2013-04-28 08:54:03 | 日記
 理性と学識と、正確な現実認識とが良い具合に混じり合うと、文章も、そしてその内容もより訴える力を持つ。

 久しぶりに、『朝日新聞』の「天声人語」の主張を褒めてあげたくなった。

 立憲主義を再確認する

 原点に立ち返って憲法を議論し直そうという国会議員らの動きが広がっている。憲法とは何か、何のためにあるのか。そもそもから考える、という。確かに、それ抜きの議論が先走っている。歓迎したい

▼民主党の議員らが25日に「立憲フォーラム」という超党派の議員連盟をつくった。同じ日に、やはり超党派の議連「13条を考える会」も発足した。いずれも、憲法の根っこにある立憲主義という考え方を改めて確認しようとしている

▼個人の権利や自由が、国家権力なり社会の多数派なりによって奪われることがあってはならない。そのために権力を憲法によって縛っておく、というのが立憲主義である。様々に異なる価値観を持つ人々が、公正に平穏に共存できる社会をつくる。そのための知恵である

▼個人の尊重という思想は従来の改憲派には好かれていない。いまの憲法のせいで、「ほっといてくれ」と国家に背を向ける国民が増えた。憲法を通じ、国家が国民にもっと「ああしろ、こうしろ」と言うべきだ。そんな発想が根強い。立憲主義への無知なのか、あるいは懐疑か嫌悪か

▼もとより憲法とは国民からの国家への命令であり、逆に国家からの国民への命令が法律である。ああしろ、こうしろが必要なら法律のレベルでやればいいことであり、憲法でどうこうする話では本来ない

▼立憲主義を蔑(ないがし)ろにして改憲をする。そのとき憲法は憲法という名前の別物になる。それでいいのか。目下の議論の最前線は実はここにある。

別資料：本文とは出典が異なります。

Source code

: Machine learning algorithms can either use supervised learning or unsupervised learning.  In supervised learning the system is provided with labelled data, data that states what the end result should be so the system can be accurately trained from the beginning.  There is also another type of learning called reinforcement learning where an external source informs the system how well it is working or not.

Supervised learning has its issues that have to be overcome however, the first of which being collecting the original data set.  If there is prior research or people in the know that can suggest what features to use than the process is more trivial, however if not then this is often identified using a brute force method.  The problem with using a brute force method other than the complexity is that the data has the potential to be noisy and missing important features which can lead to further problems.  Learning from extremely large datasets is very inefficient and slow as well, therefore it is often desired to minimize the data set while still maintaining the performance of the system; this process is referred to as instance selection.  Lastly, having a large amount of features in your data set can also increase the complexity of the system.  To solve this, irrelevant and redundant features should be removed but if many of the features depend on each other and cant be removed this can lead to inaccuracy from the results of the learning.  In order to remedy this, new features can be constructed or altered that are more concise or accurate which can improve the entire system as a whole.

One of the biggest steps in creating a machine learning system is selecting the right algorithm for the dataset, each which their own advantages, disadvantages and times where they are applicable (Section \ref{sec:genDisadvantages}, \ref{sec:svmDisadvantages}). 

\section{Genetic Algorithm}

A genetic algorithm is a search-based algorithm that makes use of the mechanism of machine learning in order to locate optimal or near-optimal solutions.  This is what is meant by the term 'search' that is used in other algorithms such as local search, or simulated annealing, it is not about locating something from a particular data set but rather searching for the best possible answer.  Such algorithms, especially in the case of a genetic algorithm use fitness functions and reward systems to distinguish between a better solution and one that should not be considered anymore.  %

 短い文章に、自民党や維新の議員が、憲法の存在意義を蔑ろにして、学校の「生徒心得」(「廊下を走るな」「学校を休む場合は学校に連絡すること」など、あれをしてはいけない、こうしなさい、とかが書かれている)のように憲法を変えようとしているという現実認識と、そう特別に勉強しなければならないほどのことでもないが、立憲主義についての学識と、それらを理性的に処理して、憲法の本質を投げ捨てても良いかと訴えている。

 本来、コラムというのはこういうものでなければならない。